If you listen to critics of Trade Promotion Authority (TPA) you would believe that Congress is recklessly ceding its authority over secret trade deals to President Obama. But the truth is, TPA provides more, not less Congressional oversight and public visibility over the approval of future trade agreements.

TPA does not give new authority to Obama. The executive branch already has the ability to negotiate trade agreements with or without TPA. Despite the last iteration of TPA lapsing in 2007, the current administration has been negotiating several trade agreements. In fact, the Obama administration currently has very few limitations negotiating trade agreements without TPA.
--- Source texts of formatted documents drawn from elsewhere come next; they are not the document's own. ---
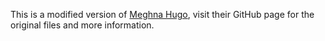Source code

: This is a modified version of [Meghna Hugo](https://github.com/themefisher/meghna-hugo), visit their GitHub page for the original files and more information.
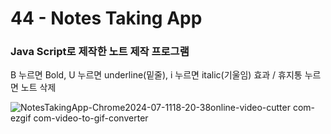 <h1>44 - Notes Taking App</h1>

<h3>Java Script로 제작한 노트 제작 프로그램</h3>

<p></p>

<p>B 누르면 Bold, U 누르면 underline(밑줄), i 누르면 italic(기울임) 효과 / 휴지통 누르면 노트 삭제</p>

![NotesTakingApp-Chrome2024-07-1118-20-38online-video-cutter com-ezgif com-video-to-gif-converter](https://github.com/Yuika12321/2024_get_a_job/assets/131143940/b083944b-8f6d-4ebd-87fb-9e6605d6f57b)

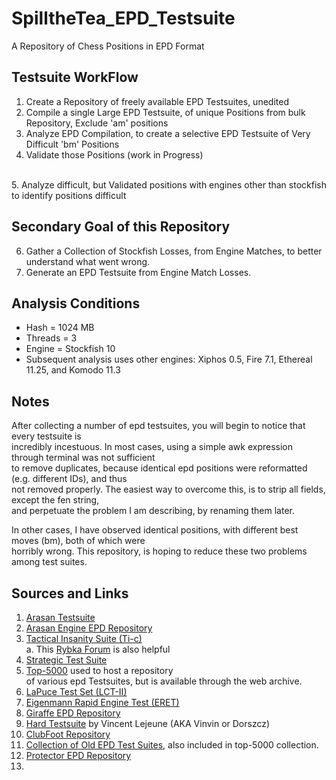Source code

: # SpilltheTea_EPD_Testsuite
A Repository of Chess Positions in EPD Format

## Testsuite WorkFlow
1. Create a Repository of freely available EPD Testsuites, unedited
2. Compile a single Large EPD Testsuite, of unique Positions from bulk Repository, Exclude 'am' positions
3. Analyze EPD Compilation, to create a selective EPD Testsuite of Very Difficult 'bm' Positions
4. Validate those Positions (work in Progress) </br>
</br>
5. Analyze difficult, but Validated positions with engines other than stockfish to identify positions
difficult 

## Secondary Goal of this Repository
6. Gather a Collection of Stockfish Losses, from Engine Matches, to better understand what went wrong.
7. Generate an EPD Testsuite from Engine Match Losses.

## Analysis Conditions
  * Hash = 1024 MB
  * Threads = 3
  * Engine = Stockfish 10
  * Subsequent analysis uses other engines: Xiphos 0.5, Fire 7.1, Ethereal 11.25, and Komodo 11.3

## Notes
After collecting a number of epd testsuites, you will begin to notice that every testsuite is </br>
incredibly incestuous. In most cases, using a simple awk expression through terminal was not sufficient </br>
to remove duplicates, because identical epd positions were reformatted (e.g. different IDs), and thus </br>
not removed properly. The easiest way to overcome this, is to strip all fields, except the fen string, </br>
and perpetuate the problem I am describing, by renaming them later.

In other cases, I have observed identical positions, with different best moves (bm), both of which were </br>
horribly wrong. This repository, is hoping to reduce these two problems among test suites. 

## Sources and Links
 1. [Arasan Testsuite](https://arasanchess.org/testsuite.shtml)
 2. [Arasan Engine EPD Repository](https://github.com/jdart1/arasan-chess/tree/master/tests)
 2. [Tactical Insanity Suite (Ti-c)](http://rybkaforum.net/cgi-bin/rybkaforum/topic_show.pl?tid=32665) </br>
    a. This [Rybka Forum](http://rybkaforum.net/cgi-bin/rybkaforum/board_show.pl?tid=32659#tid32659) is also helpful
 3. [Strategic Test Suite](https://sites.google.com/site/strategictestsuite/download-all-epds-in-one-file)
 4. [Top-5000](http://web.archive.org/web/20180820213741/www.top-5000.nl/testsets.htm) used to host a repository </br>
 of various epd Testsuites, but is available through the web archive.
 5. [LaPuce Test Set (LCT-II)](https://www.chessprogramming.org/LCT_II)
 6. [Eigenmann Rapid Engine Test (ERET)](https://glarean-magazin.ch/2017/03/05/computerschach-testaufgaben-engines-eigenmann-rapid-engine-test-eret/)
 7. [Giraffe EPD Repository](https://github.com/AFDudley/giraffe/tree/master/tests/testsuites)
 8. [Hard Testsuite](http://www.talkchess.com/forum3/viewtopic.php?t=64914) by Vincent Lejeune (AKA Vinvin or Dorszcz)
 9. [ClubFoot Repository](https://github.com/zd3nik/Clubfoot/tree/master/epd)
 10. [Collection of Old EPD Test Suites](http://computer-chess.org/doku.php?id=computer_chess:wiki:download:index), also included in top-5000 collection.
 11. [Protector EPD Repository](https://sourceforge.net/p/protector/code/HEAD/tree/epd/)
 12.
But if TPA is in place, the President will be bound by almost 150 negotiating objectives and guidelines when negotiating any agreement. If the administration negotiates a trade agreement that does not meet these guidelines, Congress can say no.

If a member of Congress votes for TPA, he or she is not approving the Trans-Pacific Partnership, or any future trade agreement. They are simply setting the guidelines for how these agreements are negotiated. Each and every member will have the opportunity to vote on trade agreements in the future, with or without TPA.
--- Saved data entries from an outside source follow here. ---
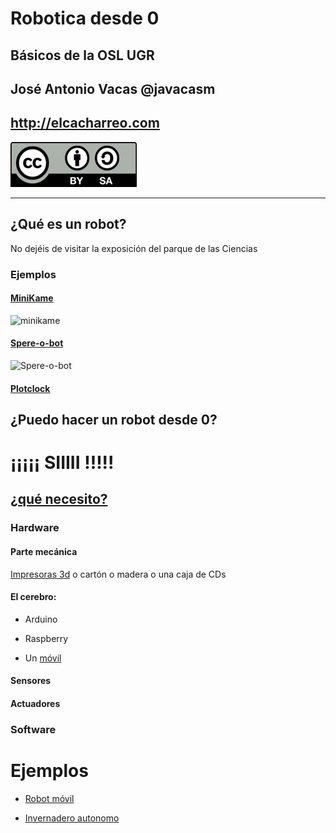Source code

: # Robotica desde 0

## Básicos de la OSL UGR

## José Antonio Vacas  @javacasm

## http://elcacharreo.com


![licencia CC](./images/Licencia_CC.png)

* * *

## ¿Qué es un robot?

No dejéis de visitar la exposición del parque de las Ciencias

### Ejemplos

#### [MiniKame](https://github.com/JavierIH/miniKame)

![minikame](https://camo.githubusercontent.com/6b66f157b05d8f291f3898e9e3e6d6628e784438/687474703a2f2f63646e2e6d616b65616769662e636f6d2f6d656469612f31322d32322d323031352f4d51387a316e2e676966)

#### [Spere-o-bot](http://www.instructables.com/id/Sphere-o-bot-a-Friendly-Art-Robot/?ALLSTEPS)


![Spere-o-bot](https://cdn.instructables.com/F3A/M2BO/IZYGGZGR/F3AM2BOIZYGGZGR.ANIMATED.SMALL.gif)

#### [Plotclock](https://goo.gl/photos/rxytarxWej2R7MuX7)


## ¿Puedo hacer un robot desde 0?

# ¡¡¡¡¡ SIIIII !!!!!


## [¿qué necesito?](./robotica.md)

### Hardware

#### Parte mecánica
[Impresoras 3d](./diseno3D.md) o cartón o madera o una caja de CDs

#### El cerebro:

* Arduino

* Raspberry

* Un [móvil](http://www.circolab.org/recursos/tutorial/el-robotablet/)

#### Sensores

#### Actuadores

### Software



# Ejemplos

* [Robot móvil](https://github.com/javacasm/Robotica-Educativa-Arduino-y-3D/blob/master/Robot%20Movil.md)

* [Invernadero autonomo](https://github.com/javacasm/Robotica-Educativa-Arduino-y-3D/blob/master/Invernadero.md)
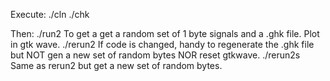 Execute:
./cln
./chk

Then:
./run2
	To get a get a random set of 1 byte signals and a .ghk file. 
        Plot in gtk wave.
./rerun2
	If code is changed, handy to regenerate the .ghk file but NOT gen 
        a new set of random bytes NOR reset gtkwave.
./rerun2s
	Same as rerun2 but get a new set of random bytes.
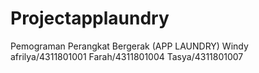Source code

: # Projectapplaundry
Pemograman Perangkat Bergerak (APP LAUNDRY) Windy afrilya/4311801001 Farah/4311801004 Tasya/4311801007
In addition, TPA provides Congress with numerous new oversight tools that would otherwise be unavailable to them. The legislation establishes Congressional consultation and access to information requirements that the US Trade Representative must follow throughout the entire process. It also creates advisory groups to oversee negotiations and ensure the compliance and enforcement of trade provisions.

Not only does TPA grant Congress greater oversight over trade, it also increases public visibility. TPA requires Obama to make a completed agreement public for at least 60 days before he signs it. It also requires the President to submit the full legal text of an agreement to Congress 30 days before the submitting the actual legislation.

Even with these oversight and accountability provisions within TPA, critics point to the fact that the legislation removes the ability of members of Congress to offer amendments to trade deals as “evidence” that this bill is reckless. But having 535 negotiators, each with their own objectives and the ability to modify an agreement does not work. Without this provision, the US is an almost impossible partner to negotiate agreements with because Congress can continually amend an already completed agreement.

The fact is, TPA makes trade agreements more transparent than ever. This legislation not only provides the public with greater information on future deals, but Congress will more opportunities to perform oversight.